U.S. AIR FORCE ACADEMY, Colo. – The 10th Air Base Wing drew attention to the topic of intimate partner violence with the installation’s first Black Eye Campaign, Feb. 25.

Civilian and military volunteers wore makeup to simulate abuse-related injuries on their faces and upper torsos. The volunteers worked a normal schedule in their duty areas and reported reactions to their injuries.

“I have had several people approach me after bystander prevention training [in the past] and say, ‘this is great, but is there a way we can get some hands-on training,’” said Megan Lee, 10th ABW violence prevention integrator. “This was an opportunity for them to practice asking some tough questions.”

Lee said the program teaches bystanders to respond by directly asking about possible abuse, delegating to another authority figure or creating a diversion if abuse is in progress. Ultimately, she said people should respond in a way that makes them safe and comfortable.

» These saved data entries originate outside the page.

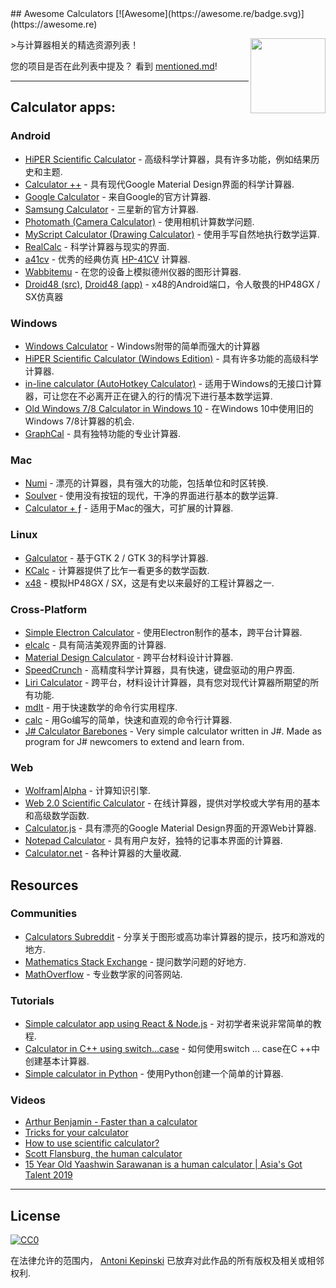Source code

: <div class="github-widget" data-repo="xxczaki/awesome-calculators"></div>
<script async src="https://pagead2.googlesyndication.com/pagead/js/adsbygoogle.js"></script><ins class="adsbygoogle" style="display:block" data-ad-client="ca-pub-6890694312814945" data-ad-slot="5473692530" data-ad-format="auto"  data-full-width-responsive="true"></ins><script>(adsbygoogle = window.adsbygoogle || []).push({});</script>
## Awesome Calculators [![Awesome](https://awesome.re/badge.svg)](https://awesome.re)

[<img src="https://i.imgur.com/9q98DcX.png" align="right" width="120">](https://raw.githubusercontent.com/xxczaki/awesome-calculators)

&gt;与计算器相关的精选资源列表！

 您的项目是否在此列表中提及？  看到 [mentioned.md](https://github.com/xxczaki/awesome-calculators/blob/master/mentioned.md)!

  
  ---
  
## Calculator apps:

### Android
- [HiPER Scientific Calculator](https://play.google.com/store/apps/details?id=cz.hipercalc&hl=en) - 高级科学计算器，具有许多功能，例如结果历史和主题.
- [Calculator ++](https://play.google.com/store/apps/details?id=org.solovyev.android.calculator&hl=en) - 具有现代Google Material Design界面的科学计算器.
- [Google Calculator](https://play.google.com/store/apps/details?id=com.google.android.calculator&hl=en) - 来自Google的官方计算器.
- [Samsung Calculator](https://play.google.com/store/apps/details?id=com.sec.android.app.popupcalculator&hl=en) - 三星新的官方计算器.
- [Photomath (Camera Calculator)](https://play.google.com/store/apps/details?id=com.microblink.photomath&hl=en) - 使用相机计算数学问题.
- [MyScript Calculator (Drawing Calculator)](https://play.google.com/store/apps/details?id=com.visionobjects.calculator&hl=en) - 使用手写自然地执行数学运算.
- [RealCalc](https://play.google.com/store/apps/details?id=uk.co.nickfines.RealCalc&hl=en) - 科学计算器与现实的界面.
- [a41cv](https://play.google.com/store/apps/details?id=dk.andsen.hp41&hl=en) - 优秀的经典仿真 [HP-41CV](http://www.hpmuseum.org/hp41.htm) 计算器.
- [Wabbitemu](https://play.google.com/store/apps/details?id=com.Revsoft.Wabbitemu&hl=en) - 在您的设备上模拟德州仪器的图形计算器.
- [Droid48 (src)](https://github.com/shagr4th/droid48/tree/master/app/src/main), [Droid48 (app)](https://play.google.com/store/apps/details?id=org.ab.x48) -  x48的Android端口，令人敬畏的HP48GX / SX仿真器

### Windows
- [Windows Calculator](https://github.com/Microsoft/calculator) -  Windows附带的简单而强大的计算器
- [HiPER Scientific Calculator (Windows Edition)](http://hiperdevelopment.wixsite.com/hipercalc) - 具有许多功能的高级科学计算器.
- [in-line calculator (AutoHotkey Calculator)](https://github.com/davebrny/in-line-calculator) - 适用于Windows的无接口计算器，可让您在不必离开正在键入的行的情况下进行基本数学运算.
- [Old Windows 7/8 Calculator in Windows 10](https://winaero.com/download.php?view.1795) - 在Windows 10中使用旧的Windows 7/8计算器的机会.
- [GraphCal](http://www.graphcalc.com/) - 具有独特功能的专业计算器.

### Mac
- [Numi](https://numi.io/) - 漂亮的计算器，具有强大的功能，包括单位和时区转换.
- [Soulver](http://www.acqualia.com/soulver/) - 使用没有按钮的现代，干净的界面进行基本的数学运算.
- [Calculator + ƒ](https://www.phnsft.com/products/calculator/) - 适用于Mac的强大，可扩展的计算器.

### Linux
- [Galculator](https://github.com/galculator/galculator) - 基于GTK 2 / GTK 3的科学计算器.
- [KCalc](https://github.com/KDE/kcalc) - 计算器提供了比乍一看更多的数学函数.
- [x48](https://github.com/gwenhael-le-moine/x48) - 模拟HP48GX / SX，这是有史以来最好的工程计算器之一.

### Cross-Platform
- [Simple Electron Calculator](https://github.com/DCKT/electron-calculator) - 使用Electron制作的基本，跨平台计算器.
- [elcalc](https://github.com/xxczaki/elcalc) - 具有简洁美观界面的计算器.
- [Material Design Calculator](https://github.com/lirios/calculator) - 跨平台材料设计计算器.
- [SpeedCrunch](http://www.speedcrunch.org/) - 高精度科学计算器，具有快速，键盘驱动的用户界面.
- [Liri Calculator](https://liri.io/apps/calculator/) - 跨平台，材料设计计算器，具有您对现代计算器所期望的所有功能.
- [mdlt](https://github.com/metadelta/mdlt) - 用于快速数学的命令行实用程序.
- [calc](https://github.com/alfredxing/calc) - 用Go编写的简单，快速和直观的命令行计算器.
- [J# Calculator Barebones](https://github.com/KrzysztofSzewczyk/JSharpCalculator) - Very simple calculator written in J#. Made as program for J# newcomers to extend and learn from.

### Web
- [Wolfram|Alpha](https://www.wolframalpha.com/) - 计算知识引擎.
- [Web 2.0 Scientific Calculator](http://web2.0calc.com/) - 在线计算器，提供对学校或大学有用的基本和高级数学函数.
- [Calculator.js](https://material-calculator.netlify.com/) - 具有漂亮的Google Material Design界面的开源Web计算器.
- [Notepad Calculator](http://notepadcalculator.com/) - 具有用户友好，独特的记事本界面的计算器.
- [Calculator.net](http://www.calculator.net/) - 各种计算器的大量收藏.

## Resources

### Communities
- [Calculators Subreddit](https://www.reddit.com/r/calculators/) - 分享关于图形或高功率计算器的提示，技巧和游戏的地方.
- [Mathematics Stack Exchange](https://math.stackexchange.com/) - 提问数学问题的好地方.
- [MathOverflow](https://mathoverflow.net/) - 专业数学家的问答网站.

### Tutorials
- [Simple calculator app using React & Node.js](https://www.codementor.io/azeezolaniran2016/a-simple-calculator-app-using-react-and-node-a0ubeooxk) - 对初学者来说非常简单的教程.
- [Calculator in C++ using switch...case](https://www.programiz.com/cpp-programming/examples/calculator-switch-case) - 如何使用switch ... case在C ++中创建基本计算器.
- [Simple calculator in Python](https://www.programiz.com/python-programming/examples/calculator) - 使用Python创建一个简单的计算器.

### Videos
- [Arthur Benjamin - Faster than a calculator](https://www.youtube.com/watch?v=e4PTvXtz4GM)
- [Tricks for your calculator](https://www.youtube.com/watch?v=3GfuVDtGhWo)
- [How to use scientific calculator?](https://www.youtube.com/watch?v=3GfuVDtGhWo)
- [Scott Flansburg, the human calculator](https://www.youtube.com/watch?v=WhtvLpi8Z1M)
- [15 Year Old Yaashwin Sarawanan is a human calculator | Asia's Got Talent 2019](https://www.youtube.com/watch?v=kvymoFdjuHw)

---

## License

[![CC0](http://mirrors.creativecommons.org/presskit/buttons/88x31/svg/cc-zero.svg)](https://creativecommons.org/publicdomain/zero/1.0/)

在法律允许的范围内， [Antoni Kepinski](https://akepinski.me) 已放弃对此作品的所有版权及相关或相邻权利.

The actors initially told their coworkers their injuries were from altercations with their intimate partners. After gaging their response, the actors then presented their coworkers with cards that explained the exercise and provided contact information for violence prevention resources.

Staff Sgt. Adam Waters, who works for the Preparatory School, said about 50 percent of the people asked about his injuries. A larger number of women than men asked him about his injuries, which he attributed to the misconception that men are not often victims of domestic violence.

“I found that a lot of people didn’t take it very seriously or were hesitant to ask me details about my injury, either joking about it or even attributing it to a sports injury,” he said. “I also think there is an aspect of pride involved; I felt a little embarrassed to [suggest] that my spouse had abused me in a conversation with another man.”

Aside from gender, rank played a factor in bystanders’ responses. Senior Master Sgt. Candi Schneider, the 10th Force Support Squadron superintendent, said one service member who did not approach her during the exercise said she was afraid to be wrong about abuse when talking to a senior noncommissioned officer.

“As a survivor of domestic violence, I told her to ask, because you might be the only one who does,” Schneider said.

She said the exercise led to in-depth conversations that allowed her to share her experience with domestic assault in a previous relationship and scenarios she had encountered as a first sergeant.

The exercise created empathy and understanding of abuse survivors for the actors.

“I had several of the actors tell me that they were so happy to wash off their bruises at the end of the exercise while also coming to understand that real abuse victims don’t have that option,” Lee said.

The campaign was timed to coincide with Teen Dating Violence Awareness and Prevention Month. The goal of the awareness month is to help young people make healthy choices in their relationships.